My faith journey has taken quite a few twists and turns. I was raised Roman Catholic . . . became born again at the age of ten . . . survived six years of Christian School education and four years of Bible College (earning a degree in Biblical Studies). I was squarely in the fundamentalist camp for many years – and by the “fundamentalist camp”, I mean I adhered to the theological fundamentals – the deity of Jesus, the veracity of the virgin birth, the reality of the resurrection. I was not a fan of the strict legalistic side of the religion: no pants for women, no movies, no rock music, no holding hands, etc., etc.
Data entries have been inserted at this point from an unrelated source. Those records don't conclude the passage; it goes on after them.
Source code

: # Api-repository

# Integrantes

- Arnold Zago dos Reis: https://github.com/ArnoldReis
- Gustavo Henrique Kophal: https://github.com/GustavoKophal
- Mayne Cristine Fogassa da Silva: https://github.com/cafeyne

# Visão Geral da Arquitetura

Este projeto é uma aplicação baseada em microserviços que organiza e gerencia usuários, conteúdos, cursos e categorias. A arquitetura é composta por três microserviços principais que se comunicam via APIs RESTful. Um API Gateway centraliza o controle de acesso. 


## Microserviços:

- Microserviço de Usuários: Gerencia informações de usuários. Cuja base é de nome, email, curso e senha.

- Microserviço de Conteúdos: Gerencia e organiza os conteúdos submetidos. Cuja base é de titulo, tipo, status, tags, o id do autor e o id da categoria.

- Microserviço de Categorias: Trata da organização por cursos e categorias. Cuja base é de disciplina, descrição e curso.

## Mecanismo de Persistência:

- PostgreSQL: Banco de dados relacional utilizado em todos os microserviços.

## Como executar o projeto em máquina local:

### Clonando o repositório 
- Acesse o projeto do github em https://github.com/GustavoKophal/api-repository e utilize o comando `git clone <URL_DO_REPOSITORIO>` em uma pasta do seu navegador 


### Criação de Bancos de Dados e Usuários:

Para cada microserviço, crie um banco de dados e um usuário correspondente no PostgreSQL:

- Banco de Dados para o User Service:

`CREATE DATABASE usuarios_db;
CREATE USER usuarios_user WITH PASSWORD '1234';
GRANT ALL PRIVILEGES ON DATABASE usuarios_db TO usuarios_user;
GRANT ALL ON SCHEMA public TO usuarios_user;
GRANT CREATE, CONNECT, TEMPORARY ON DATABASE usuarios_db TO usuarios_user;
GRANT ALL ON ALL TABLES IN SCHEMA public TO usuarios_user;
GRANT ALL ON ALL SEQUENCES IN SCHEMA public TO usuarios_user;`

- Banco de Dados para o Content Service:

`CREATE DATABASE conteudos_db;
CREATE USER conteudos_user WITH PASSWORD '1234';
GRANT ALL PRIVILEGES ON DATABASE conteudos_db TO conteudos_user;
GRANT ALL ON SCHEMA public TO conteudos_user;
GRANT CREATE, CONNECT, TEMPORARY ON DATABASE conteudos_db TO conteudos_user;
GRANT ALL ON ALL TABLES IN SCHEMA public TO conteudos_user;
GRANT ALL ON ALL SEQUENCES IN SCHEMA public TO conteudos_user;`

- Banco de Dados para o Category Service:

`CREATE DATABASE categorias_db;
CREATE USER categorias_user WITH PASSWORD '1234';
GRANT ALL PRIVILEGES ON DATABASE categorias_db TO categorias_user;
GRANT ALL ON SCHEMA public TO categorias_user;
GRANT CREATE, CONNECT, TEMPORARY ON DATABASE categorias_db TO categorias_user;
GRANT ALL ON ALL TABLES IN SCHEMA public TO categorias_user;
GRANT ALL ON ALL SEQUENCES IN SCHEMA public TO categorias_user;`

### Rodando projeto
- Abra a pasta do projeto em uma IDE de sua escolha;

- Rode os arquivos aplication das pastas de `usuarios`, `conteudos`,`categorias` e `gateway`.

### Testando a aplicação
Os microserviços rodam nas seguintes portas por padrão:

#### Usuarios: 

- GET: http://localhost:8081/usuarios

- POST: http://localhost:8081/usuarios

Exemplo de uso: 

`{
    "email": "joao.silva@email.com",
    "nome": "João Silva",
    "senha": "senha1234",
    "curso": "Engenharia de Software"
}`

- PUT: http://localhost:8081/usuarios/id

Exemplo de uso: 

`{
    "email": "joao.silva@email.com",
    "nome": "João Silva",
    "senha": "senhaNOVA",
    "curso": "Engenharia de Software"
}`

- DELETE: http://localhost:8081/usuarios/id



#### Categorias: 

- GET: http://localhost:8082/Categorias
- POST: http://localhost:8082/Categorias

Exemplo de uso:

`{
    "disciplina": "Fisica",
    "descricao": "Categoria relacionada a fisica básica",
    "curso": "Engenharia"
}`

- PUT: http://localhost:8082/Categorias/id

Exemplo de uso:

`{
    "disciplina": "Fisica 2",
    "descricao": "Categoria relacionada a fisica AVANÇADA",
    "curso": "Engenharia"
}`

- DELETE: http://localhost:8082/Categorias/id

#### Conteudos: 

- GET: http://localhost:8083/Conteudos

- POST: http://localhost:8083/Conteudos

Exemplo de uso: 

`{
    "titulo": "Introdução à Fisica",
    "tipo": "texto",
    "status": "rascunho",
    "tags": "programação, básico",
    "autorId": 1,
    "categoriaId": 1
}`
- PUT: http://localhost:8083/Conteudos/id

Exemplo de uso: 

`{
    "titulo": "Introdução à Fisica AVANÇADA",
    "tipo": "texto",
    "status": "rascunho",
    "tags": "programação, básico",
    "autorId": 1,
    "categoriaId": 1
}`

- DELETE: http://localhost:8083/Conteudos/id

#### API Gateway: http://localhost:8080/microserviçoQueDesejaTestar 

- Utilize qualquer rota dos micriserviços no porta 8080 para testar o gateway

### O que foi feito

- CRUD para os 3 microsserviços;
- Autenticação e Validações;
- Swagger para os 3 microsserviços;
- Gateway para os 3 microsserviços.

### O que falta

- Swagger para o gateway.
Coming out changed all that and necessitated a restructuring of my faith. How could I believe anything I’d been taught before in light of the fact that everything I’d been told about gay people was wrong? A long period of wrestling with God over my sexual orientation and the fundamentalist viewpoint ensued, and after a decade of being a part of the “un-churched”, I found a new church home in a welcoming and affirming congregation. For much of the time it was like spiritual triage. I couldn’t sing the old hymns because of the painful memories, I couldn’t pick up a Bible since had been used as “blunt instrument”, and I had not  yet acquired enough distance from dispensational premillennial eschatology to look at scripture as it was meant to be read.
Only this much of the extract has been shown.